AH : Je suis d'accord. Il y a une petite différence entre ma situation et celle de M. Mitchell à cet égard. Eh bien, c'est une personne plus gentille, donc il ne se fâche pas autant. Mais en grande partie parce que je vis aux États-Unis. Le Pit est un espace bienveillant et chaleureux. Nous ne nous disputons pas et ne nous fâchons pas l'un contre l'autre. Mais je suis imprégné d'un besoin d'affronter certaines des choses qui se passent dans ce pays. C'était le cas avant et après.
Mais nous n'avons pas cherché à nous disputer avec la droite. Je pense qu'à un moment donné, il y a eu une blague sur Red Pill et Blue Pill, et Lana a décidé qu'elle ne voulait pas accorder de crédit à cette position, même un semblant de dialogue avec cela. Il n'y a rien à dire avec ça.
AVC : C'est comme avoir des débats avec des créationnistes. En les invitant à la tribune, c'est une approbation tacite que l'idée est en débat.
AH : Ma position personnelle est que je ne discute pas avec les nazis et les fascistes. Il n'y a rien à dire. L'un de nous va juste rester debout, et je veux que ce soit moi et mon peuple.

AVC : Les scènes du « monde réel », où les humains et les machines travaillent ensemble et cultivent des fraises, sont une belle nouveauté. Y avait-il des idées préférées personnelles comme les fraises qui étaient sur le point de faire partie du film mais qui ont fini par être coupées?
AH : Je pense que la chose la plus excitante à laquelle nous avons dû renoncer parce que c'était trop cher, c'était que les machines étaient censées parler et qu'elles étaient censées communiquer. Mais le CGI aurait été très cher pour cela.
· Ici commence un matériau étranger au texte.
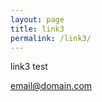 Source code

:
 ```yaml
---
layout: page
title: link3
permalink: /link3/
---
```


link3 test



[email@domain.com](mailto:email@domain.com)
Il y avait aussi une machine très élaborée et agressive dans la Cité des Machines, et nous avions un nom pour cette machine : "Animalium". Morpheus était censé combattre ce gros monstre mécanique, donc les bonnes machines et les mauvaises machines étaient censées avoir plus d'importance, mais c'était trop coûteux. Je le sais parce que j'écrivais des dialogues pour ces machines, et il y a eu un moment où je n'arrivais pas à me convaincre que les machines diraient les mêmes choses que les humains. Donc le dialogue était moche. J'ai donc dû réaliser que je ne pouvais pas écrire de dialogues automatiques. Eh bien, je ne pouvais pas alors. Peut-être que je pourrais maintenant. La prochaine fois.
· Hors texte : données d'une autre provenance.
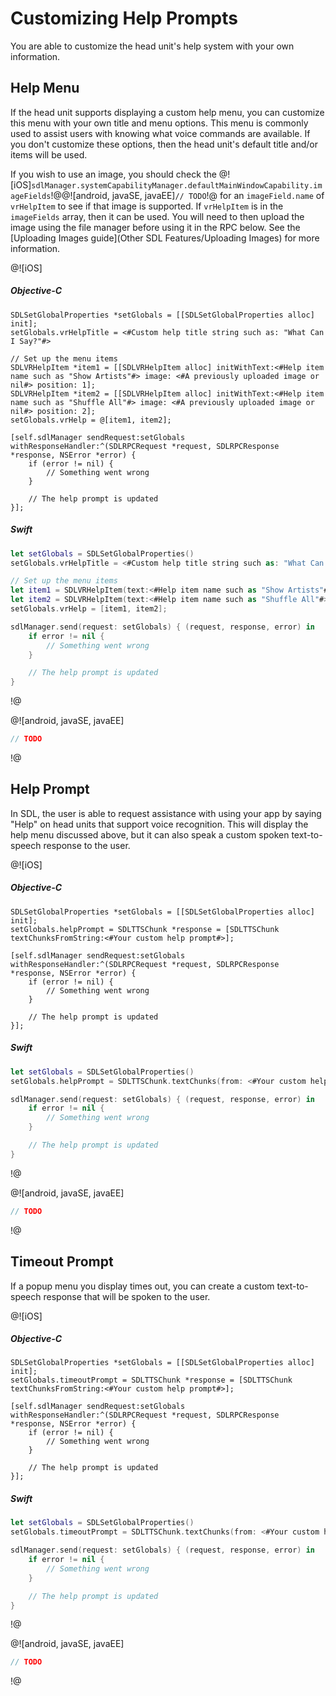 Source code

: # Customizing Help Prompts
You are able to customize the head unit's help system with your own information.

## Help Menu
If the head unit supports displaying a custom help menu, you can customize this menu with your own title and menu options. This menu is commonly used to assist users with knowing what voice commands are available. If you don't customize these options, then the head unit's default title and/or items will be used.

If you wish to use an image, you should check the @![iOS]`sdlManager.systemCapabilityManager.defaultMainWindowCapability.imageFields`!@@![android, javaSE, javaEE]`// TODO`!@ for an `imageField.name` of `vrHelpItem` to see if that image is supported. If `vrHelpItem` is in the `imageFields` array, then it can be used. You will need to then upload the image using the file manager before using it in the RPC below. See the [Uploading Images guide](Other SDL Features/Uploading Images) for more information.

@![iOS]
##### Objective-C
```objc
SDLSetGlobalProperties *setGlobals = [[SDLSetGlobalProperties alloc] init];
setGlobals.vrHelpTitle = <#Custom help title string such as: "What Can I Say?"#>

// Set up the menu items
SDLVRHelpItem *item1 = [[SDLVRHelpItem alloc] initWithText:<#Help item name such as "Show Artists"#> image: <#A previously uploaded image or nil#> position: 1];
SDLVRHelpItem *item2 = [[SDLVRHelpItem alloc] initWithText:<#Help item name such as "Shuffle All"#> image: <#A previously uploaded image or nil#> position: 2];
setGlobals.vrHelp = @[item1, item2];

[self.sdlManager sendRequest:setGlobals withResponseHandler:^(SDLRPCRequest *request, SDLRPCResponse *response, NSError *error) {
    if (error != nil) {
        // Something went wrong
    }

    // The help prompt is updated
}];
```

##### Swift
```swift
let setGlobals = SDLSetGlobalProperties()
setGlobals.vrHelpTitle = <#Custom help title string such as: "What Can I Say?"#>

// Set up the menu items
let item1 = SDLVRHelpItem(text:<#Help item name such as "Show Artists"#>, image: <#A previously uploaded image or nil#>, position: 1)
let item2 = SDLVRHelpItem(text:<#Help item name such as "Shuffle All"#>, image: <#A previously uploaded image or nil#>, position: 2)
setGlobals.vrHelp = [item1, item2];

sdlManager.send(request: setGlobals) { (request, response, error) in
    if error != nil {
        // Something went wrong
    }

    // The help prompt is updated
}
```
!@

@![android, javaSE, javaEE]
```java
// TODO
```
!@

## Help Prompt
In SDL, the user is able to request assistance with using your app by saying "Help" on head units that support voice recognition. This will display the help menu discussed above, but it can also speak a custom spoken text-to-speech response to the user.

@![iOS]
##### Objective-C
```objc
SDLSetGlobalProperties *setGlobals = [[SDLSetGlobalProperties alloc] init];
setGlobals.helpPrompt = SDLTTSChunk *response = [SDLTTSChunk textChunksFromString:<#Your custom help prompt#>];

[self.sdlManager sendRequest:setGlobals withResponseHandler:^(SDLRPCRequest *request, SDLRPCResponse *response, NSError *error) {
    if (error != nil) {
        // Something went wrong
    }

    // The help prompt is updated
}];
```

##### Swift
```swift
let setGlobals = SDLSetGlobalProperties()
setGlobals.helpPrompt = SDLTTSChunk.textChunks(from: <#Your custom help prompt#>)

sdlManager.send(request: setGlobals) { (request, response, error) in
    if error != nil {
        // Something went wrong
    }

    // The help prompt is updated
}
```
!@

@![android, javaSE, javaEE]
```java
// TODO
```
!@

## Timeout Prompt
If a popup menu you display times out, you can create a custom text-to-speech response that will be spoken to the user.

@![iOS]
##### Objective-C
```objc
SDLSetGlobalProperties *setGlobals = [[SDLSetGlobalProperties alloc] init];
setGlobals.timeoutPrompt = SDLTTSChunk *response = [SDLTTSChunk textChunksFromString:<#Your custom help prompt#>];

[self.sdlManager sendRequest:setGlobals withResponseHandler:^(SDLRPCRequest *request, SDLRPCResponse *response, NSError *error) {
    if (error != nil) {
        // Something went wrong
    }

    // The help prompt is updated
}];
```

##### Swift
```swift
let setGlobals = SDLSetGlobalProperties()
setGlobals.timeoutPrompt = SDLTTSChunk.textChunks(from: <#Your custom help prompt#>)

sdlManager.send(request: setGlobals) { (request, response, error) in
    if error != nil {
        // Something went wrong
    }

    // The help prompt is updated
}
```
!@

@![android, javaSE, javaEE]
```java
// TODO
```
!@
AVC : Quelles étaient les différences entre écrire les scènes d'action de Sense8 et les écrire pour l'univers de Matrix , qui a un vocabulaire d'action très connu ?
DH : Dans Sense8, il n'y avait pas grand chose à écrire. "Le soleil combat la lune dans le cimetière de Séoul", et vous le rompez à certains moments pour échanger des répliques. Mais la nature de l'action dans Sense8 n'était en quelque sorte pas l'affaire de l'écrivain. Dans Matrix , c'était le cas. Il fallait plus de réflexion. Cela occupait plus de pages et les scènes de combat devaient faire plus de choses. Ils devaient avoir un vrai caractère, faire avancer l'histoire, contribuer à la construction du monde, ainsi que de vraies scènes de combat. Plus complexe.
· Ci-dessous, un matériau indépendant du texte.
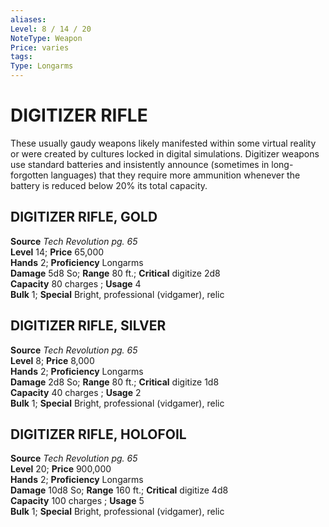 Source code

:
 ```yaml
---
aliases: 
Level: 8 / 14 / 20
NoteType: Weapon
Price: varies
tags: 
Type: Longarms
---
```

# DIGITIZER RIFLE
These usually gaudy weapons likely manifested within some virtual reality or were created by cultures locked in digital simulations. Digitizer weapons use standard batteries and insistently announce (sometimes in long-forgotten languages) that they require more ammunition whenever the battery is reduced below 20% its total capacity.  

## DIGITIZER RIFLE, GOLD

**Source** _Tech Revolution pg. 65_  
**Level** 14; **Price** 65,000  
**Hands** 2; **Proficiency** Longarms  
**Damage** 5d8 So; **Range** 80 ft.; **Critical** digitize 2d8  
**Capacity** 80 charges ; **Usage** 4  
**Bulk** 1; **Special** Bright, professional (vidgamer), relic

## DIGITIZER RIFLE, SILVER

**Source** _Tech Revolution pg. 65_  
**Level** 8; **Price** 8,000  
**Hands** 2; **Proficiency** Longarms  
**Damage** 2d8 So; **Range** 80 ft.; **Critical** digitize 1d8  
**Capacity** 40 charges ; **Usage** 2  
**Bulk** 1; **Special** Bright, professional (vidgamer), relic

## DIGITIZER RIFLE, HOLOFOIL

**Source** _Tech Revolution pg. 65_  
**Level** 20; **Price** 900,000  
**Hands** 2; **Proficiency** Longarms  
**Damage** 10d8 So; **Range** 160 ft.; **Critical** digitize 4d8  
**Capacity** 100 charges ; **Usage** 5  
**Bulk** 1; **Special** Bright, professional (vidgamer), relic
AH : Avec Sense8 et The Matrix , nous avons toujours voulu que les scènes de combat et d'action soient connectées au récit humain de ceci. Il faut de la logique. Ils ne se battent pas simplement comme une chanson dans une comédie musicale juste parce que c'est le moment. Chaque combat et chaque scène d'action ont été gagnés.
À un moment donné, Lana nous a dit combien [d'argent] pouvait coûter une page de scènes d'action. C'était excitant parce que c'était bien plus que des gens qui échangeaient des lignes. Nous nous séparions donc pour écrire nos pages, et je revenais et disais : « Je viens d'écrire 10 millions de dollars.